(Stored records)
________

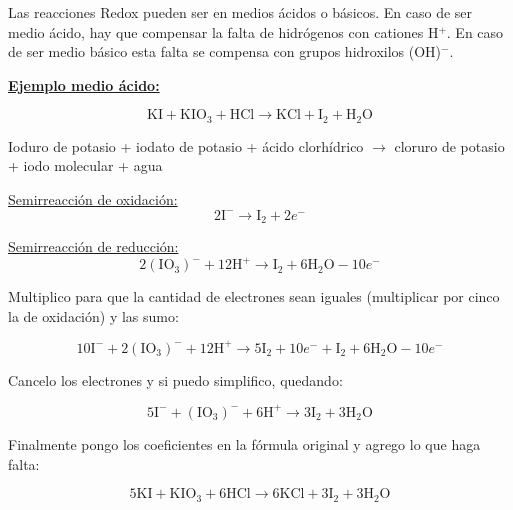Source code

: Las reacciones Redox pueden ser en medios ácidos o básicos. En caso de ser medio ácido, hay que compensar la falta de hidrógenos con cationes H$^+$. En caso de ser medio básico esta falta se compensa con grupos hidroxilos (OH)$^-$.

\skipline
\noindent\textbf{\underline{Ejemplo medio ácido:}}

$$\text{KI} + \text{K} \text{I} \text{O}_3 + \text{H} \text{Cl} \longrightarrow
\text{KCl} + \text{I}_2 +  \text{H}_2 \text{O}$$

\hfil Ioduro de potasio \hfil + \hfil iodato de potasio \hfil + \hfil ácido clorhídrico \hfil
$\rightarrow$ \hfil
cloruro de potasio \hfil + \hfil iodo molecular \hfil + \hfil agua \hfil 

\begin{multicols}{2}

\underline{Semirreacción de oxidación:}
$$2\text{I}^{-} \longrightarrow \text{I}_2 + 2e^-$$

\underline{Semirreacción de reducción:}
$$2(\text{IO}_3)^{-} + 12 \text{H}^+ \longrightarrow \text{I}_2 + 6\text{H}_2 \text{O} - 10e^-$$
\end{multicols}

Multiplico para que la cantidad de electrones sean iguales (multiplicar por cinco la de oxidación) y las sumo:

$$10\text{I}^{-} + 2(\text{IO}_3)^{-} + 12 \text{H}^+ \longrightarrow 5 \text{I}_2 + 10 e^- + \text{I}_2 + 6\text{H}_2 \text{O} - 10e^-$$

Cancelo los electrones y si puedo simplifico, quedando:

$$5\text{I}^{-} + (\text{IO}_3)^{-} + 6 \text{H}^+ \longrightarrow 3 \text{I}_2 + 3\text{H}_2 \text{O}$$

Finalmente pongo los coeficientes en la fórmula original y agrego lo que haga falta:

$$5\text{KI} + \text{K} \text{I} \text{O}_3 + 6\text{H} \text{Cl} \longrightarrow
6\text{KCl} + 3\text{I}_2 +  3\text{H}_2 \text{O}$$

________

[Directions]: Scan the data for the string "hfil" and copy each line in which it occurs.

[Answer box]:
\hfil Ioduro de potasio \hfil + \hfil iodato de potasio \hfil + \hfil ácido clorhídrico \hfil
$\rightarrow$ \hfil
cloruro de potasio \hfil + \hfil iodo molecular \hfil + \hfil agua \hfil 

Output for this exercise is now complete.